## WHAT IS REQUIRED:
Give back the records below exactly, omitting the pictures.

** Opening RECORDS PROVIDED block **

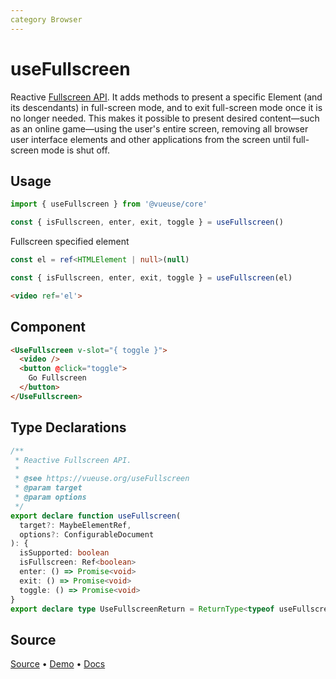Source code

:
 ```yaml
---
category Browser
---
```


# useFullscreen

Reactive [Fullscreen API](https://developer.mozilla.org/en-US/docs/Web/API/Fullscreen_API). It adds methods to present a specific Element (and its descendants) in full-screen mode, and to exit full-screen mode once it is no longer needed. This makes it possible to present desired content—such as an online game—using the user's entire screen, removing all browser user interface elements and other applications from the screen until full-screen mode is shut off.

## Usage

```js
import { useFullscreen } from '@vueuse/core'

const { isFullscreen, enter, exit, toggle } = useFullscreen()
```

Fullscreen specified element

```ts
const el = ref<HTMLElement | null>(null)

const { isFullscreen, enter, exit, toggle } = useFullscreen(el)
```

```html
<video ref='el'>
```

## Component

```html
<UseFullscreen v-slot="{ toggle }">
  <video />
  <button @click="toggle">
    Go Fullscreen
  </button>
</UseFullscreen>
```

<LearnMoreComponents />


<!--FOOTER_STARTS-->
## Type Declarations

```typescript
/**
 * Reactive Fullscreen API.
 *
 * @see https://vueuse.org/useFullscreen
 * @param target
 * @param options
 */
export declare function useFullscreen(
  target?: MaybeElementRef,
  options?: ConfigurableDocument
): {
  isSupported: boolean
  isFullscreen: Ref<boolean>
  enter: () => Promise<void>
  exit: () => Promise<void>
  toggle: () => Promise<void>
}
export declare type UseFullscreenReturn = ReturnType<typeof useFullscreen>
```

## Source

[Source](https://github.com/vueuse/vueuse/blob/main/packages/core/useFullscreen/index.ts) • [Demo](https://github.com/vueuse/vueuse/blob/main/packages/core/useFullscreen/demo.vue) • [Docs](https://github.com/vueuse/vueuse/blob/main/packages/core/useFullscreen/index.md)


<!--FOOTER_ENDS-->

** Closing RECORDS PROVIDED block **

## WRITTEN RESPONSE:
Source code

:
 ```yaml
---
category Browser
---
```


# useFullscreen

Reactive [Fullscreen API](https://developer.mozilla.org/en-US/docs/Web/API/Fullscreen_API). It adds methods to present a specific Element (and its descendants) in full-screen mode, and to exit full-screen mode once it is no longer needed. This makes it possible to present desired content—such as an online game—using the user's entire screen, removing all browser user interface elements and other applications from the screen until full-screen mode is shut off.

## Usage

```js
import { useFullscreen } from '@vueuse/core'

const { isFullscreen, enter, exit, toggle } = useFullscreen()
```

Fullscreen specified element

```ts
const el = ref<HTMLElement | null>(null)

const { isFullscreen, enter, exit, toggle } = useFullscreen(el)
```

```html
<video ref='el'>
```

## Component

```html
<UseFullscreen v-slot="{ toggle }">
  <video />
  <button @click="toggle">
    Go Fullscreen
  </button>
</UseFullscreen>
```

<LearnMoreComponents />


<!--FOOTER_STARTS-->
## Type Declarations

```typescript
/**
 * Reactive Fullscreen API.
 *
 * @see https://vueuse.org/useFullscreen
 * @param target
 * @param options
 */
export declare function useFullscreen(
  target?: MaybeElementRef,
  options?: ConfigurableDocument
): {
  isSupported: boolean
  isFullscreen: Ref<boolean>
  enter: () => Promise<void>
  exit: () => Promise<void>
  toggle: () => Promise<void>
}
export declare type UseFullscreenReturn = ReturnType<typeof useFullscreen>
```

## Source

[Source](https://github.com/vueuse/vueuse/blob/main/packages/core/useFullscreen/index.ts) • [Demo](https://github.com/vueuse/vueuse/blob/main/packages/core/useFullscreen/demo.vue) • [Docs](https://github.com/vueuse/vueuse/blob/main/packages/core/useFullscreen/index.md)


<!--FOOTER_ENDS-->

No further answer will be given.